Task description — Which lines belong in your copy? Those from the start of the data through the line with "[![การสำลองข้อมูล-Page-3](/i", exactly as written, without any pictures.

Document images with source code:
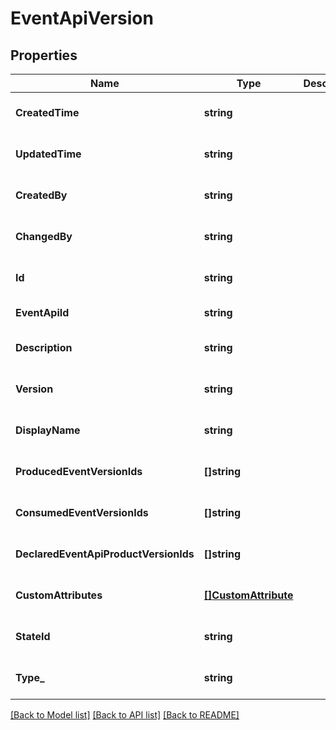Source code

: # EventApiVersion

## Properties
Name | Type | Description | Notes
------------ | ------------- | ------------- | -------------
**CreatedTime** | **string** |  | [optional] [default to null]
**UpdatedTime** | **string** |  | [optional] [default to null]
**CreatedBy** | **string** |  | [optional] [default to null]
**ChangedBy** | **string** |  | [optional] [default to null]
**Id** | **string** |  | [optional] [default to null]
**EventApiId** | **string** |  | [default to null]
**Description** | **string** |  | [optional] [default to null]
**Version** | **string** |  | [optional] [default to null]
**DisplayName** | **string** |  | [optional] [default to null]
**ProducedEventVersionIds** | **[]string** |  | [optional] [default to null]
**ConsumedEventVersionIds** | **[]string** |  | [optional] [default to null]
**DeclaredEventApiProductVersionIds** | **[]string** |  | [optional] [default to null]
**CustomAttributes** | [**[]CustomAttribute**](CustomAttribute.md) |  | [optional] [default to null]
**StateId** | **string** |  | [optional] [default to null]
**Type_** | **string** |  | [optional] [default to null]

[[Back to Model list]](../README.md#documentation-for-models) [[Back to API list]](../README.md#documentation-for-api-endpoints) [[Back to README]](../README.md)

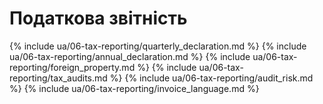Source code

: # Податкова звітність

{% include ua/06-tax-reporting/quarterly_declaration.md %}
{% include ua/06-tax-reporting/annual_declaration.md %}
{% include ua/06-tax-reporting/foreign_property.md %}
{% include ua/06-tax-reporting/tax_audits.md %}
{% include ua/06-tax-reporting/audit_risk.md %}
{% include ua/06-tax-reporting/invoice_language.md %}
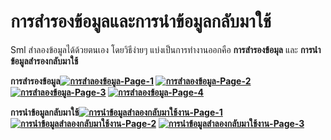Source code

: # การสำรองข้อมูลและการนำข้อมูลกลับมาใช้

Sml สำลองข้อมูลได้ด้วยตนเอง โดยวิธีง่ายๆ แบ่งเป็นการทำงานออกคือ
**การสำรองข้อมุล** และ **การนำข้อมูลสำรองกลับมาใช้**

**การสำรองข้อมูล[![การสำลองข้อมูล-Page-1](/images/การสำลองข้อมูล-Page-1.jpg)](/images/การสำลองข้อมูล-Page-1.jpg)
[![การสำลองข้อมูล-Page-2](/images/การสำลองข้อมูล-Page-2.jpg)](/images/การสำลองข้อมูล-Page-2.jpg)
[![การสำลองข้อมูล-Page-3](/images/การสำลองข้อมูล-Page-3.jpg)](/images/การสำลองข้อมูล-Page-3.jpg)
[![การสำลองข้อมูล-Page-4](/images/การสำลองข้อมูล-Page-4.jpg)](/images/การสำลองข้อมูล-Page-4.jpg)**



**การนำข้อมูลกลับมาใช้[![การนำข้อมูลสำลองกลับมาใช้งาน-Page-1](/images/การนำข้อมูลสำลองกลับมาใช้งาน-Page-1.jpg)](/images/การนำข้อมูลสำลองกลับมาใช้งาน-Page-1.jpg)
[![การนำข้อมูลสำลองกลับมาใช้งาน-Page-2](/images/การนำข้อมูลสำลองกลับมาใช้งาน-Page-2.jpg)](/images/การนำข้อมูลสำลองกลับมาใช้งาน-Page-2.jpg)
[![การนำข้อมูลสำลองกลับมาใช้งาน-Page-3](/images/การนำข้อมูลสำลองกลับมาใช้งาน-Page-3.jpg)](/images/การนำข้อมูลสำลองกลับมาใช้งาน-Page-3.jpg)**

Solution —
Source code

: # EventApiVersion

## Properties
Name | Type | Description | Notes
------------ | ------------- | ------------- | -------------
**CreatedTime** | **string** |  | [optional] [default to null]
**UpdatedTime** | **string** |  | [optional] [default to null]
**CreatedBy** | **string** |  | [optional] [default to null]
**ChangedBy** | **string** |  | [optional] [default to null]
**Id** | **string** |  | [optional] [default to null]
**EventApiId** | **string** |  | [default to null]
**Description** | **string** |  | [optional] [default to null]
**Version** | **string** |  | [optional] [default to null]
**DisplayName** | **string** |  | [optional] [default to null]
**ProducedEventVersionIds** | **[]string** |  | [optional] [default to null]
**ConsumedEventVersionIds** | **[]string** |  | [optional] [default to null]
**DeclaredEventApiProductVersionIds** | **[]string** |  | [optional] [default to null]
**CustomAttributes** | [**[]CustomAttribute**](CustomAttribute.md) |  | [optional] [default to null]
**StateId** | **string** |  | [optional] [default to null]
**Type_** | **string** |  | [optional] [default to null]

[[Back to Model list]](../README.md#documentation-for-models) [[Back to API list]](../README.md#documentation-for-api-endpoints) [[Back to README]](../README.md)

Source code

: # Податкова звітність

{% include ua/06-tax-reporting/quarterly_declaration.md %}
{% include ua/06-tax-reporting/annual_declaration.md %}
{% include ua/06-tax-reporting/foreign_property.md %}
{% include ua/06-tax-reporting/tax_audits.md %}
{% include ua/06-tax-reporting/audit_risk.md %}
{% include ua/06-tax-reporting/invoice_language.md %}
Source code

: # การสำรองข้อมูลและการนำข้อมูลกลับมาใช้

Sml สำลองข้อมูลได้ด้วยตนเอง โดยวิธีง่ายๆ แบ่งเป็นการทำงานออกคือ
**การสำรองข้อมุล** และ **การนำข้อมูลสำรองกลับมาใช้**

**การสำรองข้อมูล[![การสำลองข้อมูล-Page-1](/images/การสำลองข้อมูล-Page-1.jpg)](/images/การสำลองข้อมูล-Page-1.jpg)
[![การสำลองข้อมูล-Page-2](/images/การสำลองข้อมูล-Page-2.jpg)](/images/การสำลองข้อมูล-Page-2.jpg)
[![การสำลองข้อมูล-Page-3](/images/การสำลองข้อมูล-Page-3.jpg)](/images/การสำลองข้อมูล-Page-3.jpg)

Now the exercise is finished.